# Chamaeleolis porcus



## Shells-N-Scales (Jan 3, 2011)

One of the few species of lizards we work with. So far we've been successful in breeding and hatching out these guys. I have some C. barbatus coming in a few weeks aswell. Enjoy the pics


----------



## billschwinn (Dec 17, 2008)

Those are awesome! Do I need a second mtg to afford those?


----------



## Morgan Freeman (Feb 26, 2009)

WOW!

Those large heads are insane. It's like a Knight Anole mixed with a Cham.


----------



## HunterB (Apr 28, 2009)

Wow, never seen these those before, those are awesome


----------



## tqn (Jan 2, 2010)

Really nice. I work with barbatus right now and would love to get into all the ssp of these guys.
TQ


----------



## Shells-N-Scales (Jan 3, 2011)

tqn said:


> Really nice.

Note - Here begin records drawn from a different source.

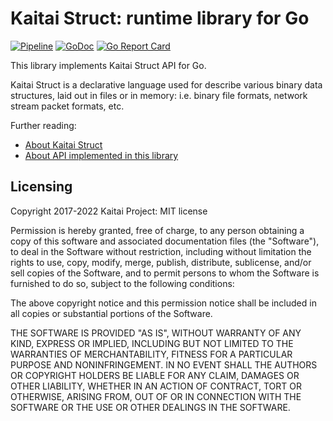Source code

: # Kaitai Struct: runtime library for Go

[![Pipeline](https://github.com/kaitai-io/kaitai_struct_go_runtime/workflows/Go/badge.svg)](https://github.com/kaitai-io/kaitai_struct_go_runtime/actions)
[![GoDoc](https://godoc.org/github.com/kaitai-io/kaitai_struct_go_runtime/kaitai?status.svg)](https://godoc.org/github.com/kaitai-io/kaitai_struct_go_runtime/kaitai)
[![Go Report Card](https://goreportcard.com/badge/github.com/kaitai-io/kaitai_struct_go_runtime)](https://goreportcard.com/report/github.com/kaitai-io/kaitai_struct_go_runtime)

This library implements Kaitai Struct API for Go.

Kaitai Struct is a declarative language used for describe various binary
data structures, laid out in files or in memory: i.e. binary file
formats, network stream packet formats, etc.

Further reading:

* [About Kaitai Struct](http://kaitai.io/)
* [About API implemented in this library](http://doc.kaitai.io/stream_api.html)

## Licensing

Copyright 2017-2022 Kaitai Project: MIT license

Permission is hereby granted, free of charge, to any person obtaining
a copy of this software and associated documentation files (the
"Software"), to deal in the Software without restriction, including
without limitation the rights to use, copy, modify, merge, publish,
distribute, sublicense, and/or sell copies of the Software, and to
permit persons to whom the Software is furnished to do so, subject to
the following conditions:

The above copyright notice and this permission notice shall be
included in all copies or substantial portions of the Software.

THE SOFTWARE IS PROVIDED "AS IS", WITHOUT WARRANTY OF ANY KIND,
EXPRESS OR IMPLIED, INCLUDING BUT NOT LIMITED TO THE WARRANTIES OF
MERCHANTABILITY, FITNESS FOR A PARTICULAR PURPOSE AND
NONINFRINGEMENT. IN NO EVENT SHALL THE AUTHORS OR COPYRIGHT HOLDERS BE
LIABLE FOR ANY CLAIM, DAMAGES OR OTHER LIABILITY, WHETHER IN AN ACTION
OF CONTRACT, TORT OR OTHERWISE, ARISING FROM, OUT OF OR IN CONNECTION
WITH THE SOFTWARE OR THE USE OR OTHER DEALINGS IN THE SOFTWARE.
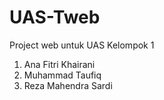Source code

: # UAS-Tweb
Project web untuk UAS
Kelompok 1
1. Ana Fitri Khairani
2. Muhammad Taufiq
3. Reza Mahendra Sardi
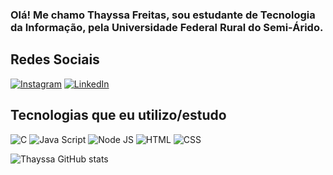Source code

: ### Olá! Me chamo Thayssa Freitas, sou estudante de Tecnologia da Informação, pela Universidade Federal Rural do Semi-Árido.

## Redes Sociais
[![Instagram](https://img.shields.io/badge/Instagram-E4405F?style=for-the-badge&logo=instagram&logoColor=white)](https://instagram.com/_thaysssz)
[![LinkedIn](https://img.shields.io/badge/LinkedIn-0077B5?style=for-the-badge&logo=linkedin&logoColor=white)](https://www.linkedin.com/in/thayssa-guedes-aa53a219b/)

## Tecnologias que eu utilizo/estudo
![C](	https://img.shields.io/badge/C-00599C?style=for-the-badge&logo=c&logoColor=white)
![Java Script](https://img.shields.io/badge/JavaScript-F7DF1E?style=for-the-badge&logo=javascript&logoColor=black)
![Node JS](https://img.shields.io/badge/Node.js-43853D?style=for-the-badge&logo=node.js&logoColor=white)
![HTML](https://img.shields.io/badge/HTML5-E34F26?style=for-the-badge&logo=html5&logoColor=white)
![CSS](https://img.shields.io/badge/CSS3-1572B6?style=for-the-badge&logo=css3&logoColor=white)

![Thayssa GitHub stats](https://github-readme-stats.vercel.app/api?username=thayssz&show_icons=true&theme=dracula)
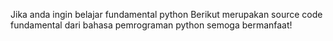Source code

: Jika anda ingin belajar fundamental python
Berikut merupakan source code fundamental dari bahasa pemrograman python
semoga bermanfaat!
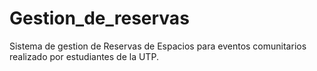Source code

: # Gestion_de_reservas
Sistema de gestion de Reservas de Espacios para eventos comunitarios realizado por estudiantes de la UTP.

I work with barbatus right now and would love to get into all the ssp of these guys.
> TQ


I'm glad I'm not the only one with them... 

I'm hoping to bring in with some friends some guamuhaya and chamaeleonides from Europe.


----------



## mantisdragon91 (Jun 2, 2010)

Shells-N-Scales said:


> I'm glad I'm not the only one with them...
> 
> I'm hoping to bring in with some friends some guamuhaya and chamaeleonides from Europe.


Or just wait a couple of years. Cuba is bound to open to the US within the decade.


----------



## Shells-N-Scales (Jan 3, 2011)

mantisdragon91 said:


> Or just wait a couple of years. Cuba is bound to open to the US within the decade.


I've heard that for some time now... and although I look forward to it.. I hope it does, and I hope they bring alot of the neat anolis species that call Cuba home.


----------



## tqn (Jan 2, 2010)

Nice. My pair of barbatus is from Germany. They are still young and will e a bit before they are old enough to breed. We have another pair that we are picking up in the spring that is cb in the states. How are you keeping your chameleolis


----------



## Shells-N-Scales (Jan 3, 2011)

tqn said:


> Nice. My pair of barbatus is from Germany. They are still young and will e a bit before they are old enough to breed. We have another pair that we are picking up in the spring that is cb in the states. How are you keeping your chameleolis


In europe I see them being kept in glass enclosures.. I've had success with screen cages. I do want to set them up in a planted setup but... I dont want to dig out plants and mess with the enclosure much to find eggs. 

The babies are houed individually in 19qt rubbermaid tubs for now... I hope to redo alot of my setups this year and kinda of have things organized and orderly..


----------



## Philsuma (Jul 18, 2006)

Shells-N-Scales said:


> In europe I see them being kept in glass enclosures.. I've had success with screen cages. I do want to set them up in a planted setup but... I dont want to dig out plants and mess with the enclosure much to find eggs.
> 
> The babies are houed individually in 19qt rubbermaid tubs for now... I hope to redo alot of my setups this year and kinda of have things organized and orderly..


Where are you located ? .....SoCal ?


----------



## Shells-N-Scales (Jan 3, 2011)

Philsuma said:


> Where are you located ? .....SoCal ?


 south Texas


----------